** Raw data **
+ + + + + + +
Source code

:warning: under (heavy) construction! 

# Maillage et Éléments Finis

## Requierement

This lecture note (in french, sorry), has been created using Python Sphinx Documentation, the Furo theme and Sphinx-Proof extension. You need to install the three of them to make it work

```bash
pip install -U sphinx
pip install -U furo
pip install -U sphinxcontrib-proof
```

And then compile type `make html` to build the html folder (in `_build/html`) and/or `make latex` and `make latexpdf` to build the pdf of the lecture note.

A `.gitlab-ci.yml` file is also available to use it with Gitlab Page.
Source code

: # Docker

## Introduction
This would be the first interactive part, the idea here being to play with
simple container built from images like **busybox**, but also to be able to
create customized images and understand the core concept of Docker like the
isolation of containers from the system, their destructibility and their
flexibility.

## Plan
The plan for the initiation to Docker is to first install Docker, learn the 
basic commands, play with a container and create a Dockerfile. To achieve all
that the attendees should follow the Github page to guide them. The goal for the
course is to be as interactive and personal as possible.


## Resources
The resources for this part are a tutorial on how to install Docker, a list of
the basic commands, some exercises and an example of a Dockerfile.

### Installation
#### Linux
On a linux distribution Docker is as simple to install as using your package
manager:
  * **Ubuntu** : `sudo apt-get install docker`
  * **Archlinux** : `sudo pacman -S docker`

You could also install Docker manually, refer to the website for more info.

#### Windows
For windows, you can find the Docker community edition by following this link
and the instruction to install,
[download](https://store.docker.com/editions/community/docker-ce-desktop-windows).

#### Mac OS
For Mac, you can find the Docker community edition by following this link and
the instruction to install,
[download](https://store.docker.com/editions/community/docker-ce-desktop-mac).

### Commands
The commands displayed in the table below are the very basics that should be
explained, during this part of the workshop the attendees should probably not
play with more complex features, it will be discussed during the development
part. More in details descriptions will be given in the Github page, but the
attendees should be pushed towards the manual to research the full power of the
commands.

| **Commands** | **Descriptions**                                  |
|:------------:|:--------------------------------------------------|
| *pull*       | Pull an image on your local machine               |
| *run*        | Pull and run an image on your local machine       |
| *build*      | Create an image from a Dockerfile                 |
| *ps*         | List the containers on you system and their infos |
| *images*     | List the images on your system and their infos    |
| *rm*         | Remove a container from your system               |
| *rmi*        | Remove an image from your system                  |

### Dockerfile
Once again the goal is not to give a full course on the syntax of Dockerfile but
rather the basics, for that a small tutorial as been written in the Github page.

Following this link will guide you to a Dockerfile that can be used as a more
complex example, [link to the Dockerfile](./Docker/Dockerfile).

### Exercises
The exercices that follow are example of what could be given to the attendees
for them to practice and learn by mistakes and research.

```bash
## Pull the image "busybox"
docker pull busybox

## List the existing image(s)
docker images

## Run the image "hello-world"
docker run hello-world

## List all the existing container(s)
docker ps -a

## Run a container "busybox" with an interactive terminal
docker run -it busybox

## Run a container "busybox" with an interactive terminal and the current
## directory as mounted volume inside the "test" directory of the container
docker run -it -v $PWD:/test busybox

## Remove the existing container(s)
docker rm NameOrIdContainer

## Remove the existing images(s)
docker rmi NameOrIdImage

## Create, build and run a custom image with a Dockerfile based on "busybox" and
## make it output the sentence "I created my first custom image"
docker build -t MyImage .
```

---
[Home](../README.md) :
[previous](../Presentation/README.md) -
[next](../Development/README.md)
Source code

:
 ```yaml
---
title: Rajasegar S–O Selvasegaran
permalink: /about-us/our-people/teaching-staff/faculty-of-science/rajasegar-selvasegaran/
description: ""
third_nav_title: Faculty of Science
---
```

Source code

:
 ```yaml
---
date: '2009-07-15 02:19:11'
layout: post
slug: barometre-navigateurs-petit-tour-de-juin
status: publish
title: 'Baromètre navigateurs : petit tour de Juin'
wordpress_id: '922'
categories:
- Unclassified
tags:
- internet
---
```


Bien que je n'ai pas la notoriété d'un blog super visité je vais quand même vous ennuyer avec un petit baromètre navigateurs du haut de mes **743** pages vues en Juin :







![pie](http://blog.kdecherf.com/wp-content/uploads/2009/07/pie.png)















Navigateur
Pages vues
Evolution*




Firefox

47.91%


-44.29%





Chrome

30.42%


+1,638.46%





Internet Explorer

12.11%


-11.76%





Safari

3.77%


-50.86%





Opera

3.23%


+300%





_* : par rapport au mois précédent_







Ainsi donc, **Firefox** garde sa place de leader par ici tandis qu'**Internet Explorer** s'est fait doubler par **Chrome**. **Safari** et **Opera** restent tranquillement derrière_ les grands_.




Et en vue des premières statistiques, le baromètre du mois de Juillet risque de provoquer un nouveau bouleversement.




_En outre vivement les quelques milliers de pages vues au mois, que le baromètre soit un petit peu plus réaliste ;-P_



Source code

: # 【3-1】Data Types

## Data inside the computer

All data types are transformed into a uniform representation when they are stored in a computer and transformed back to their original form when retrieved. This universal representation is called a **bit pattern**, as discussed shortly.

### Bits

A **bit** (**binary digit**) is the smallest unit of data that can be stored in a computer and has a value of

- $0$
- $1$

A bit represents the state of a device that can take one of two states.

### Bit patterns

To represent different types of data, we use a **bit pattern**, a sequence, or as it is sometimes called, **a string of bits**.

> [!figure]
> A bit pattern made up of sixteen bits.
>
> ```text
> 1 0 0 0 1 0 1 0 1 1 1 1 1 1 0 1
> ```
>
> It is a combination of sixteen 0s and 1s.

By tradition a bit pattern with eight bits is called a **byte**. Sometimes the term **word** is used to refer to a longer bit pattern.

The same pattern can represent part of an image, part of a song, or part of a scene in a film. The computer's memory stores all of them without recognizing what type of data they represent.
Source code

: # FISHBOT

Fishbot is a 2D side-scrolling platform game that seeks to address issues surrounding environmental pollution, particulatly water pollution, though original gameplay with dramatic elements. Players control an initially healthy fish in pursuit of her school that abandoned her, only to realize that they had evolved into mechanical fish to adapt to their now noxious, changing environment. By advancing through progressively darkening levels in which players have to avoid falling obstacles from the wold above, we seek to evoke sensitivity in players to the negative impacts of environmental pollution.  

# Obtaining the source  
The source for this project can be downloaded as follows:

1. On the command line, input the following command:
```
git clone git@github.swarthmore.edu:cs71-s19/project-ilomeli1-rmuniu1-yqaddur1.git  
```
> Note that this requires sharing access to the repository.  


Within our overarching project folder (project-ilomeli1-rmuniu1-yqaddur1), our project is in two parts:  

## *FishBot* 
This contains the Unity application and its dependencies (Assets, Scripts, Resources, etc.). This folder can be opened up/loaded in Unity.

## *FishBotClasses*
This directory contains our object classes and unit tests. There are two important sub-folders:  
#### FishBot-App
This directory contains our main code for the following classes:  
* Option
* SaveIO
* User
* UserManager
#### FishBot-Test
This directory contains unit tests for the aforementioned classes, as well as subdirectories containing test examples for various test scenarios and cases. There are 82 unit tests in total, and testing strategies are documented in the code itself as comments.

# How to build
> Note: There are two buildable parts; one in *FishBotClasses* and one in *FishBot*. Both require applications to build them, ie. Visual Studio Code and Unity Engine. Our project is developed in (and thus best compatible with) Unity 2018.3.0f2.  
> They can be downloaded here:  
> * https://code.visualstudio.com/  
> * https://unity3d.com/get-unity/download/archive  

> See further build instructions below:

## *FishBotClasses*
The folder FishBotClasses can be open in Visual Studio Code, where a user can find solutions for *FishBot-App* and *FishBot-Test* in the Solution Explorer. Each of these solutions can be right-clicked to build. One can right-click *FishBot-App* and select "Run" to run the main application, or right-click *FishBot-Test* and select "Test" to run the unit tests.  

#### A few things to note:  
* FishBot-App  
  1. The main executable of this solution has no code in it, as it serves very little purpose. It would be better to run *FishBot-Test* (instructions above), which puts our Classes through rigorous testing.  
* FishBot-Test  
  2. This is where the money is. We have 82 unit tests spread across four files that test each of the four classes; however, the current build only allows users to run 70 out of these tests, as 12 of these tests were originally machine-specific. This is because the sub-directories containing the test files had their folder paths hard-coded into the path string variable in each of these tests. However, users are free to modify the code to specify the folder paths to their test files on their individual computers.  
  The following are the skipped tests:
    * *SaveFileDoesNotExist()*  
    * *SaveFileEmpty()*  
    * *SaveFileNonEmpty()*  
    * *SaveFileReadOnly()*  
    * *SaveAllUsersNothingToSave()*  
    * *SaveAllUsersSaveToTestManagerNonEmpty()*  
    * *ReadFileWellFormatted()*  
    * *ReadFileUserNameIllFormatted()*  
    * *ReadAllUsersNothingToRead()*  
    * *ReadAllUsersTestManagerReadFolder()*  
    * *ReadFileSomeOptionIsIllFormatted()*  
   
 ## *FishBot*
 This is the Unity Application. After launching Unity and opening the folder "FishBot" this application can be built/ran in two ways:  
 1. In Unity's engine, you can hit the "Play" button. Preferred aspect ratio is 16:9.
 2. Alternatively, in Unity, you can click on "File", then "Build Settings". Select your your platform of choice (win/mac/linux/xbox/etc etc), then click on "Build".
+ + + + + + +
** What the task requires **
Transcribe each line of the data above, unaltered, from the one where "## Data inside the computer" appears to the one where "sixteen 0s and 1s." appears, inclusive of both.

** Exercise result **
## Data inside the computer

All data types are transformed into a uniform representation when they are stored in a computer and transformed back to their original form when retrieved. This universal representation is called a **bit pattern**, as discussed shortly.

### Bits

A **bit** (**binary digit**) is the smallest unit of data that can be stored in a computer and has a value of

- $0$
- $1$

A bit represents the state of a device that can take one of two states.

### Bit patterns

To represent different types of data, we use a **bit pattern**, a sequence, or as it is sometimes called, **a string of bits**.

> [!figure]
> A bit pattern made up of sixteen bits.
>
> ```text
> 1 0 0 0 1 0 1 0 1 1 1 1 1 1 0 1
> ```
>
> It is a combination of sixteen 0s and 1s.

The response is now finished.